How PWAs, WebAssembly, and ChromeOS are helping a web-based video editor deliver better performance and a more engaging experience to 12M users.
97%
Monthly growth in PWA installations
2.3x
Performance improvement
9%
Higher retention in PWA users
Clipchamp is the in-browser online video editor that empowers anyone to tell stories worth sharing through video. Around the world, over 12 million creators use Clipchamp to easily edit videos. We offer simple solutions for making videos, from intuitive tools like crop and trim, to practical features like our screen recorder, and even a meme maker.
Who uses Clipchamp?
Our users (or everyday editors as we call them) are diverse. No expertise is necessary to be a video editor with Clipchamp. Specifically, we're currently noticing sales, support training, and product marketing teams using our webcam and screen recorder for quick explainer content with added text and GIFs to make it engaging. We're also observing a lot of small businesses edit and post social videos while on the move.

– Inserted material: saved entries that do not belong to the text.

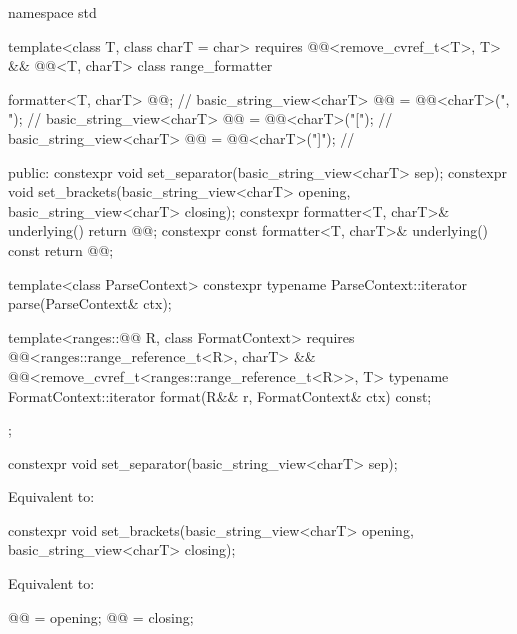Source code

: %
\begin{codeblock}
namespace std {
  template<class T, class charT = char>
    requires @@<remove_cvref_t<T>, T> && @@<T, charT>
  class range_formatter {
    formatter<T, charT> @@;                                          // \expos
    basic_string_view<charT> @@ = @@<charT>(", ");      // \expos
    basic_string_view<charT> @@ = @@<charT>("["); // \expos
    basic_string_view<charT> @@ = @@<charT>("]"); // \expos

  public:
    constexpr void set_separator(basic_string_view<charT> sep);
    constexpr void set_brackets(basic_string_view<charT> opening,
                                basic_string_view<charT> closing);
    constexpr formatter<T, charT>& underlying() { return @@; }
    constexpr const formatter<T, charT>& underlying() const { return @@; }

    template<class ParseContext>
      constexpr typename ParseContext::iterator
        parse(ParseContext& ctx);

    template<ranges::@@ R, class FormatContext>
        requires @@<ranges::range_reference_t<R>, charT> &&
                 @@<remove_cvref_t<ranges::range_reference_t<R>>, T>
      typename FormatContext::iterator
        format(R&& r, FormatContext& ctx) const;
  };
}
\end{codeblock}

%
\begin{itemdecl}
constexpr void set_separator(basic_string_view<charT> sep);
\end{itemdecl}

\begin{itemdescr}
\pnum
\effects
Equivalent to: 
\end{itemdescr}

%
\begin{itemdecl}
constexpr void set_brackets(basic_string_view<charT> opening, basic_string_view<charT> closing);
\end{itemdecl}

\begin{itemdescr}
\pnum
\effects
Equivalent to:
\begin{codeblock}
@@ = opening;
@@ = closing;
\end{codeblock}
\end{itemdescr}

What challenges do they face?
We recognise that video editing can be intimidating at first. The assumption is that it's hard, probably due to previous frustrating experiences with complex editing software. In contrast, Clipchamp focuses on ease and simplicity, providing support with text overlays, stock video and music, templates, and more.
We find most everyday editors aren't wanting to create motion picture masterpieces. We talk to our users a lot and are continually reminded that they're busy and just want to get their story out to the world as quickly and easily as possible, so this is a focus for us.
Developing a Clipchamp PWA
At Clipchamp, we're all about empowering people to tell their stories through video. To live up to this vision, we soon realised that allowing our users to use their own footage when putting together a video project is important.
That insight put the pressure on Clipchamp's engineering team to come up with a technology that can efficiently process Gigabyte-scale media files in a web application. Having network bandwidth constraints in mind, we were quick to rule out a traditional cloud-based solution. Uploading large media files from a retail internet connection would invariably introduce massive wait times before editing could even begin, effectively resulting in a poor user experience.
That made us switch to a fully in-browser solution, where all the "heavy lifting" of video processing is done locally using hardware resources available on the end user's device. We strategically bet on the Chrome browser and, by extension, the ChromeOS platform to help us overcome the inevitable challenges of building an in-browser video creation platform.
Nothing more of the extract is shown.